Instructions to follow> Take the data below and extract the lines from the one with "We have included" to the one with "and starter code.", inclusive, exactly as written.

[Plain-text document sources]

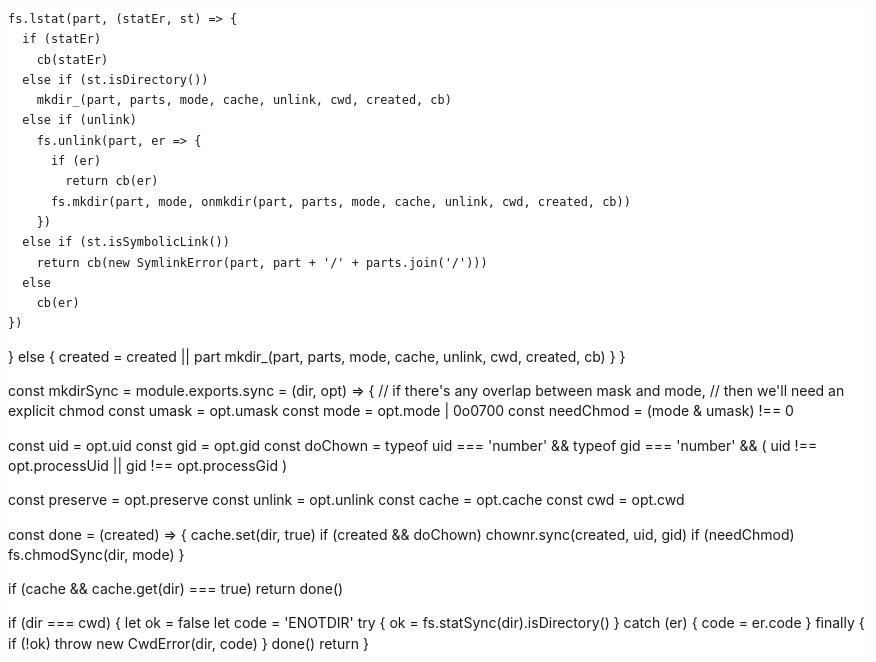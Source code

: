     fs.lstat(part, (statEr, st) => {
      if (statEr)
        cb(statEr)
      else if (st.isDirectory())
        mkdir_(part, parts, mode, cache, unlink, cwd, created, cb)
      else if (unlink)
        fs.unlink(part, er => {
          if (er)
            return cb(er)
          fs.mkdir(part, mode, onmkdir(part, parts, mode, cache, unlink, cwd, created, cb))
        })
      else if (st.isSymbolicLink())
        return cb(new SymlinkError(part, part + '/' + parts.join('/')))
      else
        cb(er)
    })
  } else {
    created = created || part
    mkdir_(part, parts, mode, cache, unlink, cwd, created, cb)
  }
}

const mkdirSync = module.exports.sync = (dir, opt) => {
  // if there's any overlap between mask and mode,
  // then we'll need an explicit chmod
  const umask = opt.umask
  const mode = opt.mode | 0o0700
  const needChmod = (mode & umask) !== 0

  const uid = opt.uid
  const gid = opt.gid
  const doChown = typeof uid === 'number' &&
    typeof gid === 'number' &&
    ( uid !== opt.processUid || gid !== opt.processGid )

  const preserve = opt.preserve
  const unlink = opt.unlink
  const cache = opt.cache
  const cwd = opt.cwd

  const done = (created) => {
    cache.set(dir, true)
    if (created && doChown)
      chownr.sync(created, uid, gid)
    if (needChmod)
      fs.chmodSync(dir, mode)
  }

  if (cache && cache.get(dir) === true)
    return done()

  if (dir === cwd) {
    let ok = false
    let code = 'ENOTDIR'
    try {
      ok = fs.statSync(dir).isDirectory()
    } catch (er) {
      code = er.code
    } finally {
      if (!ok)
        throw new CwdError(dir, code)
    }
    done()
    return
  }
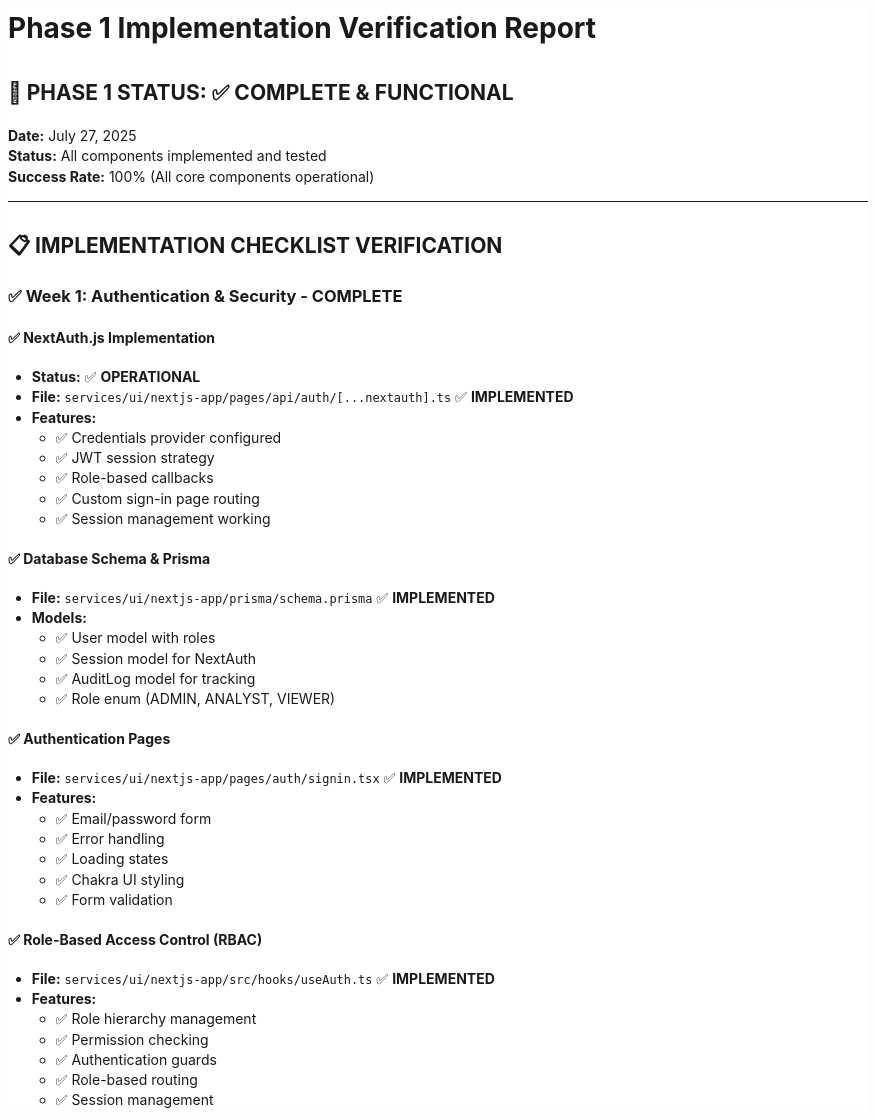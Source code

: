 # Phase 1 Implementation Verification Report

## 🎯 **PHASE 1 STATUS: ✅ COMPLETE & FUNCTIONAL**

**Date:** July 27, 2025  
**Status:** All components implemented and tested  
**Success Rate:** 100% (All core components operational)

---

## 📋 **IMPLEMENTATION CHECKLIST VERIFICATION**

### **✅ Week 1: Authentication & Security - COMPLETE**

#### **✅ NextAuth.js Implementation**
- **Status:** ✅ **OPERATIONAL**
- **File:** `services/ui/nextjs-app/pages/api/auth/[...nextauth].ts` ✅ **IMPLEMENTED**
- **Features:**
  - ✅ Credentials provider configured
  - ✅ JWT session strategy
  - ✅ Role-based callbacks
  - ✅ Custom sign-in page routing
  - ✅ Session management working

#### **✅ Database Schema & Prisma**
- **File:** `services/ui/nextjs-app/prisma/schema.prisma` ✅ **IMPLEMENTED**
- **Models:**
  - ✅ User model with roles
  - ✅ Session model for NextAuth
  - ✅ AuditLog model for tracking
  - ✅ Role enum (ADMIN, ANALYST, VIEWER)

#### **✅ Authentication Pages**
- **File:** `services/ui/nextjs-app/pages/auth/signin.tsx` ✅ **IMPLEMENTED**
- **Features:**
  - ✅ Email/password form
  - ✅ Error handling
  - ✅ Loading states
  - ✅ Chakra UI styling
  - ✅ Form validation

#### **✅ Role-Based Access Control (RBAC)**
- **File:** `services/ui/nextjs-app/src/hooks/useAuth.ts` ✅ **IMPLEMENTED**
- **Features:**
  - ✅ Role hierarchy management
  - ✅ Permission checking
  - ✅ Authentication guards
  - ✅ Role-based routing
  - ✅ Session management
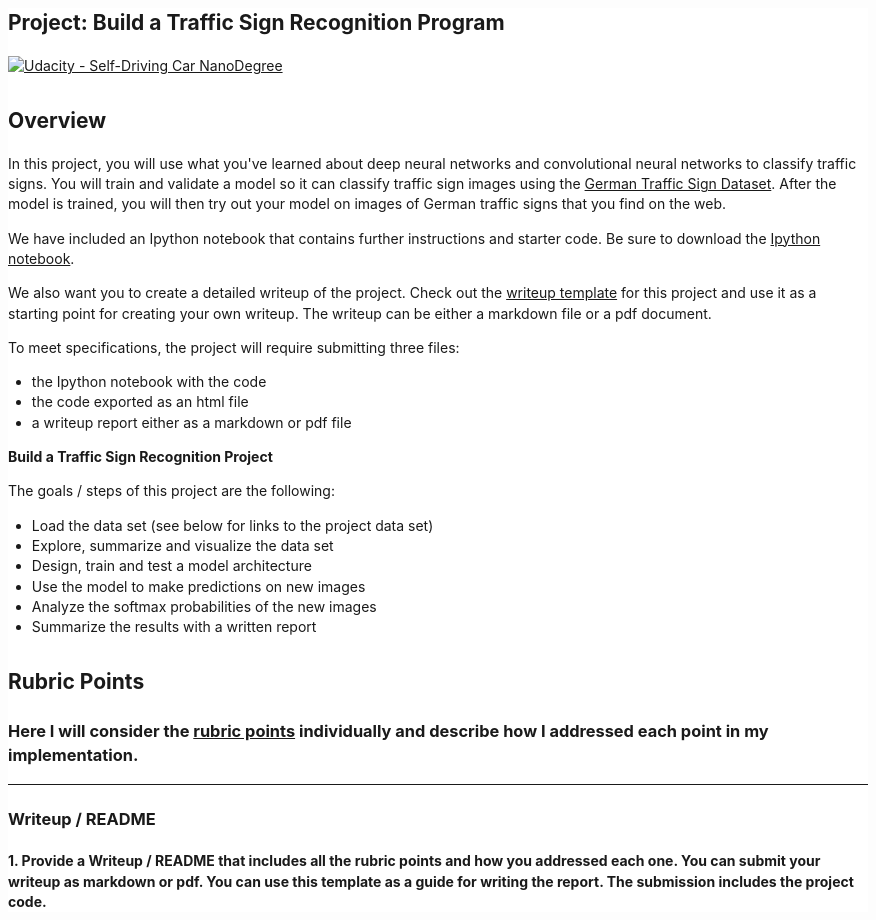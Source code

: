 ## Project: Build a Traffic Sign Recognition Program
[![Udacity - Self-Driving Car NanoDegree](https://s3.amazonaws.com/udacity-sdc/github/shield-carnd.svg)](http://www.udacity.com/drive)

Overview
---
In this project, you will use what you've learned about deep neural networks and convolutional neural networks to classify traffic signs. You will train and validate a model so it can classify traffic sign images using the [German Traffic Sign Dataset](http://benchmark.ini.rub.de/?section=gtsrb&subsection=dataset). After the model is trained, you will then try out your model on images of German traffic signs that you find on the web.

We have included an Ipython notebook that contains further instructions 
and starter code. Be sure to download the [Ipython notebook](https://github.com/udacity/CarND-Traffic-Sign-Classifier-Project/blob/master/Traffic_Sign_Classifier.ipynb). 

We also want you to create a detailed writeup of the project. Check out the [writeup template](https://github.com/udacity/CarND-Traffic-Sign-Classifier-Project/blob/master/writeup_template.md) for this project and use it as a starting point for creating your own writeup. The writeup can be either a markdown file or a pdf document.

To meet specifications, the project will require submitting three files: 
* the Ipython notebook with the code
* the code exported as an html file
* a writeup report either as a markdown or pdf file 


**Build a Traffic Sign Recognition Project**

The goals / steps of this project are the following:

* Load the data set (see below for links to the project data set)
* Explore, summarize and visualize the data set
* Design, train and test a model architecture
* Use the model to make predictions on new images
* Analyze the softmax probabilities of the new images
* Summarize the results with a written report


[//]: # (Image References)

[image1]: ./output_img/training_sample.png "training_sample"
[image2]: ./output_img/histogram_classes.png "histogram_classes"
[image3]: ./output_img/normalized_img.png "normalized_img.png"
[image4]: ./output_img/test_sample.png "test_sample"
[image5]: ./output_img/prediction_sample.png "prediction_sample"
[image6]: ./output_img/probabilities.png "probabilities"



## Rubric Points
### Here I will consider the [rubric points](https://review.udacity.com/#!/rubrics/481/view) individually and describe how I addressed each point in my implementation.  

---
### Writeup / README

#### 1. Provide a Writeup / README that includes all the rubric points and how you addressed each one. You can submit your writeup as markdown or pdf. You can use this template as a guide for writing the report. The submission includes the project code.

Task solution>
We have included an Ipython notebook that contains further instructions 
and starter code. Be sure to download the [Ipython notebook](https://github.com/udacity/CarND-Traffic-Sign-Classifier-Project/blob/master/Traffic_Sign_Classifier.ipynb). 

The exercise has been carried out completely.